* Data for review:
##############################

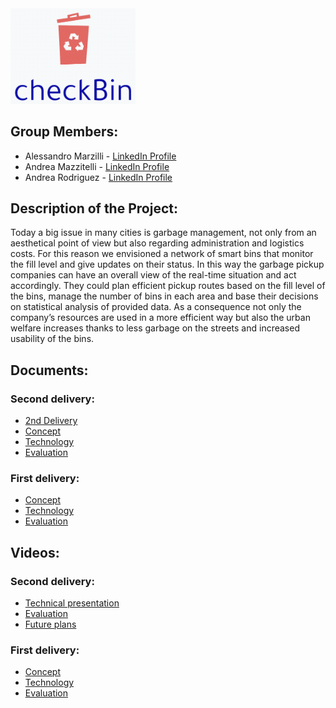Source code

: <img src="img/Logo.png" width="200">

## Group Members:

- Alessandro Marzilli - [LinkedIn Profile](https://www.linkedin.com/in/alessandro-marzilli-84a07a235/)
- Andrea Mazzitelli - [LinkedIn Profile](https://www.linkedin.com/in/andrea-mazzitelli-795ab4234/)
- Andrea Rodriguez - [LinkedIn Profile](https://www.linkedin.com/in/andrea-rod/)

## Description of the Project:

Today a big issue in many cities is garbage management, not only from an aesthetical point of view but also regarding administration and logistics costs. For this reason we envisioned a network of smart bins that monitor the fill level and give updates on their status. In this way the garbage pickup companies can have an overall view of the real-time situation and act accordingly. They could plan efficient pickup routes based on the fill level of the bins, manage the number of bins in each area and base their decisions on statistical analysis of provided data. As a consequence not only the company’s resources are used in a more efficient way but also the urban welfare increases thanks to less garbage on the streets and increased usability of the bins.

## Documents:
### Second delivery:
- [2nd Delivery](/doc/2ndDelivery.md)
- [Concept](/doc/Second%20Delivery/Concept.md)
- [Technology](/doc/Second%20Delivery/Technology.md)
- [Evaluation](/doc/Second%20Delivery/Evaluation.md)
### First delivery:
- [Concept](/doc/First%20Delivery/Concept.md)
- [Technology](/doc/First%20Delivery/Technology.md)
- [Evaluation](/doc/First%20Delivery/Evaluation.md)

## Videos:
### Second delivery:
- [Technical presentation](https://youtu.be/)
- [Evaluation](https://youtu.be/)
- [Future plans](https://youtu.be/)
### First delivery:
- [Concept](https://youtu.be/G0L1xYLjtnY)
- [Technology](https://youtu.be/uhQEX0K4BaE)
- [Evaluation](https://youtu.be/skyZr8n79Us)
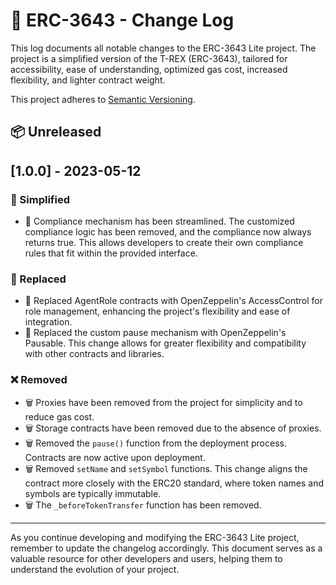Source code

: # 🚀 ERC-3643 - Change Log

This log documents all notable changes to the ERC-3643 Lite project. The project is a simplified version of the T-REX (ERC-3643), tailored for accessibility, ease of understanding, optimized gas cost, increased flexibility, and lighter contract weight.

This project adheres to [Semantic Versioning](https://semver.org/spec/v2.0.0.html).

## 📦 Unreleased

## [1.0.0] - 2023-05-12

### 🧹 Simplified

- 🚀 Compliance mechanism has been streamlined. The customized compliance logic has been removed, and the compliance now always returns true. This allows developers to create their own compliance rules that fit within the provided interface.

### 🔄 Replaced

- 🔄 Replaced AgentRole contracts with OpenZeppelin's AccessControl for role management, enhancing the project's flexibility and ease of integration.
- 🔄 Replaced the custom pause mechanism with OpenZeppelin's Pausable. This change allows for greater flexibility and compatibility with other contracts and libraries.

### ❌ Removed

- 🗑️ Proxies have been removed from the project for simplicity and to reduce gas cost.
- 🗑️ Storage contracts have been removed due to the absence of proxies.
- 🗑️ Removed the `pause()` function from the deployment process. Contracts are now active upon deployment.
- 🗑️ Removed `setName` and `setSymbol` functions. This change aligns the contract more closely with the ERC20 standard, where token names and symbols are typically immutable.
- 🗑️ The `_beforeTokenTransfer` function has been removed.

---

As you continue developing and modifying the ERC-3643 Lite project, remember to update the changelog accordingly. This document serves as a valuable resource for other developers and users, helping them to understand the evolution of your project.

##############################

Above are the records; please give again, exactly and in full, only the lines that run from the line with "- [Concept](https://youtu.be/G0L1xYLjtnY)" through the line with "- 🗑️ Storage", with no pictures.

* Written answer:
- [Concept](https://youtu.be/G0L1xYLjtnY)
- [Technology](https://youtu.be/uhQEX0K4BaE)
- [Evaluation](https://youtu.be/skyZr8n79Us)
Source code

: # 🚀 ERC-3643 - Change Log

This log documents all notable changes to the ERC-3643 Lite project. The project is a simplified version of the T-REX (ERC-3643), tailored for accessibility, ease of understanding, optimized gas cost, increased flexibility, and lighter contract weight.

This project adheres to [Semantic Versioning](https://semver.org/spec/v2.0.0.html).

## 📦 Unreleased

## [1.0.0] - 2023-05-12

### 🧹 Simplified

- 🚀 Compliance mechanism has been streamlined. The customized compliance logic has been removed, and the compliance now always returns true. This allows developers to create their own compliance rules that fit within the provided interface.

### 🔄 Replaced

- 🔄 Replaced AgentRole contracts with OpenZeppelin's AccessControl for role management, enhancing the project's flexibility and ease of integration.
- 🔄 Replaced the custom pause mechanism with OpenZeppelin's Pausable. This change allows for greater flexibility and compatibility with other contracts and libraries.

### ❌ Removed

- 🗑️ Proxies have been removed from the project for simplicity and to reduce gas cost.
- 🗑️ Storage contracts have been removed due to the absence of proxies.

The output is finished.